Weed-killer compounds also kill parasite sometimes in cat feces

American Chemical Society

The parasite Toxoplasma gondii infects up to one-third of the human population, experts say. Sometimes transmitted to humans from infected cat feces or litter, the protozoan can cause severe and even deadly illnesses in immunocompromised people and fetuses. Now, researchers reporting in ACS Infectious Diseases have discovered that common herbicides and some of their derivatives can kill the parasite when it infects human cells in a petri dish, without harming the cells themselves.

T. gondii infection usually occurs from eating undercooked contaminated meat, exposure to infected cat feces or mother-to-child transmission during pregnancy. The parasite causes mild or no symptoms in most people, but it can cause severe illnesses in immunocompromised people and birth defects in the fetuses of pregnant women. Current therapies have limitations, such as strong side effects and an inability to cross the placenta to treat the fetus. They also don't work well for chronic infections. Recently, scientists discovered that T. gondii expresses an enzyme (protoporphyrinogen oxidase, or PPO) that more closely resembles the plant version of the enzyme than the mammalian one. Plant PPO, which helps make an essential compound called heme, is the target of some common herbicides, including oxadiazon. Kerrick Rees, Zhicheng Dou and Daniel Whitehead wondered if these herbicides or their derivatives could kill not only weeds, but also T. gondii — without harming human cells.

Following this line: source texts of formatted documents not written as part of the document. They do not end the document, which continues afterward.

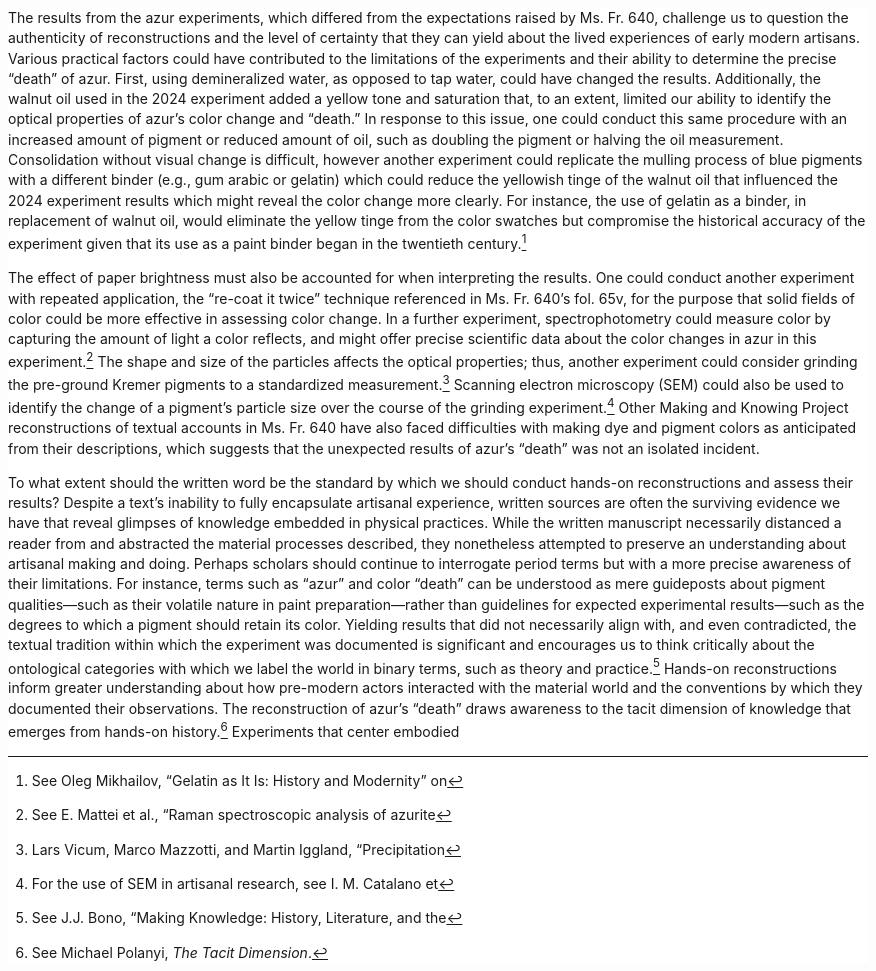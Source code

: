 The results from the azur experiments, which differed from the
expectations raised by Ms. Fr. 640, challenge us to question the
authenticity of reconstructions and the level of certainty that they can
yield about the lived experiences of early modern artisans. Various
practical factors could have contributed to the limitations of the
experiments and their ability to determine the precise “death” of azur.
First, using demineralized water, as opposed to tap water, could have
changed the results. Additionally, the walnut oil used in the 2024
experiment added a yellow tone and saturation that, to an extent,
limited our ability to identify the optical properties of azur’s color
change and “death.” In response to this issue, one could conduct this
same procedure with an increased amount of pigment or reduced amount of
oil, such as doubling the pigment or halving the oil measurement.
Consolidation without visual change is difficult, however another
experiment could replicate the mulling process of blue pigments with a
different binder (e.g., gum arabic or gelatin) which could reduce the
yellowish tinge of the walnut oil that influenced the 2024 experiment
results which might reveal the color change more clearly. For instance,
the use of gelatin as a binder, in replacement of walnut oil, would
eliminate the yellow tinge from the color swatches but compromise the
historical accuracy of the experiment given that its use as a paint
binder began in the twentieth century.[^58]

The effect of paper brightness must also be accounted for when
interpreting the results. One could conduct another experiment with
repeated application, the “re-coat it twice” technique referenced in Ms.
Fr. 640’s fol. 65v, for the purpose that solid fields of color could be
more effective in assessing color change. In a further experiment,
spectrophotometry could measure color by capturing the amount of light a
color reflects, and might offer precise scientific data about the color
changes in azur in this experiment.[^59] The shape and size of the
particles affects the optical properties; thus, another experiment could
consider grinding the pre-ground Kremer pigments to a standardized
measurement.[^60] Scanning electron microscopy (SEM) could also be used
to identify the change of a pigment’s particle size over the course of
the grinding experiment.[^61] Other Making and Knowing Project
reconstructions of textual accounts in Ms. Fr. 640 have also faced
difficulties with making dye and pigment colors as anticipated from
their descriptions, which suggests that the unexpected results of azur’s
“death” was not an isolated incident.

To what extent should the written word be the standard by which we
should conduct hands-on reconstructions and assess their results?
Despite a text’s inability to fully encapsulate artisanal experience,
written sources are often the surviving evidence we have that reveal
glimpses of knowledge embedded in physical practices. While the written
manuscript necessarily distanced a reader from and abstracted the
material processes described, they nonetheless attempted to preserve an
understanding about artisanal making and doing. Perhaps scholars should
continue to interrogate period terms but with a more precise awareness
of their limitations. For instance, terms such as “azur” and color
“death” can be understood as mere guideposts about pigment
qualities—such as their volatile nature in paint preparation—rather than
guidelines for expected experimental results—such as the degrees to
which a pigment should retain its color. Yielding results that did not
necessarily align with, and even contradicted, the textual tradition
within which the experiment was documented is significant and encourages
us to think critically about the ontological categories with which we
label the world in binary terms, such as theory and practice.[^62]
Hands-on reconstructions inform greater understanding about how
pre-modern actors interacted with the material world and the conventions
by which they documented their observations. The reconstruction of
azur’s “death” draws awareness to the tacit dimension of knowledge that
emerges from hands-on history.[^63] Experiments that center embodied

[^1]: Thanks to the Rare Books and Manuscript Library’s conservation
[^2]: See Making and Knowing Project, et al., *Secrets of Craft and
[^3]: See Michael Baxandall, *Painting and Experience* on the “Period
[^4]: Jo Kirby and Marika Spring, “Ms. Fr. 640 in the World of Pigments
[^5]: Kirby and Spring, “Ms. Fr. 640 in the World of Pigments in
[^6]: Carl Garris, “What is *Azur* in Ms. Fr. 640?” in *Secrets of Craft
[^7]: Ruilin Fan, “‘Flesh Color’ and Race Making in Early Modern
[^8]: See Michel Pastoureau, *Blue: The History of a Color*, Chapter 1,
[^9]: Mary Merrifield, *Medieval and Renaissance Treatises on the Arts
[^10]: Merrifield, 340–43.
[^11]: Merrifield, 342–43: “*se la dicta petra sta in suo colore che non
[^12]: Merrifield, 342–43: “*Ma se devinisse che la petra perdesse tutto
[^13]: John Florio, *Dictionarie of the Italian and English tongues*,
[^14]: Florio, 368, 505.
[^15]: Merrifield, 342–43: “*Ma quelle che mutano la bellezza dal primo
[^16]: See Ms. Fr. 640, fol. 118v on red, where the term “death” is used
[^17]: Merrifield, 342–43.
[^18]: Transcriptions have been respectively sourced from Roger de
[^19]: Merrifield, 814–15: “*Le couleur de la thoille imprimee se dit
[^20]: De Piles, *Élémens de peinture pratique*, 128–29: “*Il y a des
[^21]: MS Sloane 2052, Fol. 11r *NB. L’esmail meurt facilement…*; Fol.
[^22]: MS Sloane 2052, fol. 9v: “*La mort des couleurs est quand l’huyle
[^23]: MS Sloane 2052, fol. 11r: “*Le Bleu peult estre couché a
[^24]: MS Sloane 2052, fol. 4v: “*Quand on trauaille auec Bleu si on
[^25]: Merrifield, 823: “*Le verd-de-gris*…*et fait mourir tous les
[^26]: De Piles, 113: “*En effet ces tableaux ne peroissent plus dans la
[^27]: De Piles, 124: “*Le verd-de-gris est la peste de toutes les
[^28]: See Roy, *Artists' Pigments: A Handbook of Their History and
[^29]: Merrifield, 824–25, entry 4: “*maintenant* *il faut mettre
[^30]: See Pamela Smith, *From Lived Experience to the Written Word*,
[^31]: Michael Price, “Two Author-Practitioners in Dialogue across
[^32]: See Marjolijn Bol, *The Varnish and the Glaze* on early modern
[^33]: Ms. Fr. 640, fol. 58v: “*Lazur desmail haict plus / destre broye
[^34]: Ms. Fr. 640, fol. 58v: “*…Touteffois / pourceque il ne se peult /
[^35]: Definitions are sourced from *Le Dictionnaire de l'Académie
[^36]: Kirby and Spring, “Ms. Fr. 640 in the World of Pigments in
[^37]: Ms. Fr. 640, fol. 11r: “*Les cendres <sup>dazur</sup> ne sont
[^38]: Ms. Fr. 640, fol. 61v: “*Et si tu nen / trouves dasses subtil Tu
[^39]: Ms. Fr. 640, fol. 61v. “*Lazur aussy broye / a huile demeure
[^40]: Ms. Fr. 640, fol. 61v: “*Lazur veult estre / couche net cest
[^41]: Ms. Fr. 640, fol. 65v, “Semi-lively colors”: “*Mays cest le
[^42]: See Marjolijn Bol, et al., ERC-project DURARE, “Dynamics of the
[^43]: See Smith, *From Lived Experience*, 206–7 on the nature of
[^44]: Documentary evidence for 2018 has been granted by the Making and
[^45]: See Genius Before Romanticism: Ingenuity in Early Modern Art and
[^46]: See Ryoichi Nishimura and Ari Ide-Ektessabi, “The Relation
[^47]: See Ashok Roy, *Artists' Pigments: A Handbook of Their History
[^48]: Both Making and Knowing Project experiments used water from the
[^49]: Kremer azurite (#10200), smalt (#10000), lapis (#1056020), and
[^50]: Kremer walnut oil (#73550).
[^51]: Equipment used to analyze results included Meiji microscope,
[^52]: J. R. J. Van Asperen De Boer, “An Examination of Particle Size
[^53]: Cf. Kremer, Malachite natural (#10300).
[^54]: Ms. Fr. 640, Fol. 61v.
[^55]: Ms. Fr. 640, fols. 58v, 61v.
[^56]: Ms. Fr. 640, fols. 11r, 61v.
[^57]: Smith, *From Lived Experience*, 204–6.
[^58]: See Oleg Mikhailov, “Gelatin as It Is: History and Modernity” on
[^59]: See E. Mattei et al., “Raman spectroscopic analysis of azurite
[^60]: Lars Vicum, Marco Mazzotti, and Martin Iggland, “Precipitation
[^61]: For the use of SEM in artisanal research, see I. M. Catalano et
[^62]: See J.J. Bono, “Making Knowledge: History, Literature, and the
[^63]: See Michael Polanyi, *The Tacit Dimension*.
[^64]: See Karen Barad, “Posthumanist Performativity: Toward an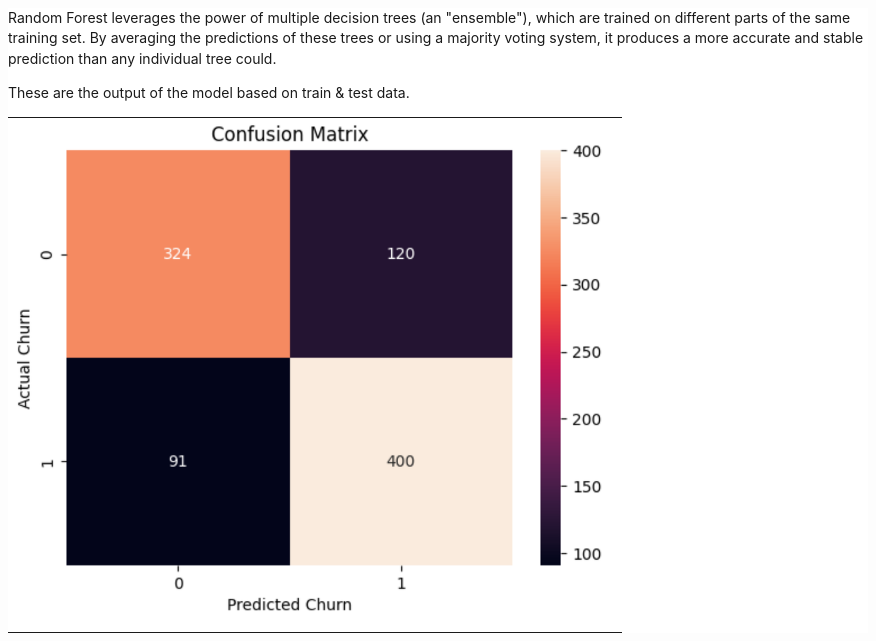 Random Forest leverages the power of multiple decision trees (an "ensemble"), which are trained on different parts of the same training set. By averaging the predictions of these trees or using a majority voting system, it produces a more accurate and stable prediction than any individual tree could.

These are the output of the model based on train & test data.
<table>
  <tr>
    <td><img src="Images/AML_RF_Matrix.png" alt="Image" width="600"/></td>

The researchers screened several herbicides for the ability to kill T. gondii that had infected human cells in a dish, finding that oxadiazon and a related compound, oxadiargyl, were the most effective. Then, they synthesized 18 derivatives of oxadiargyl that had different chemical groups at a certain region of the molecule, identifying some that were even more potent than the parent compound. In other experiments, the researchers confirmed that the herbicide derivatives work primarily by inhibiting PPO. Importantly, the compounds didn't harm human cells that hosted the parasites. Next, the researchers plan to test the most potent molecules in an animal model of T. gondii infection.

The authors acknowledge funding from the National Institutes of Health.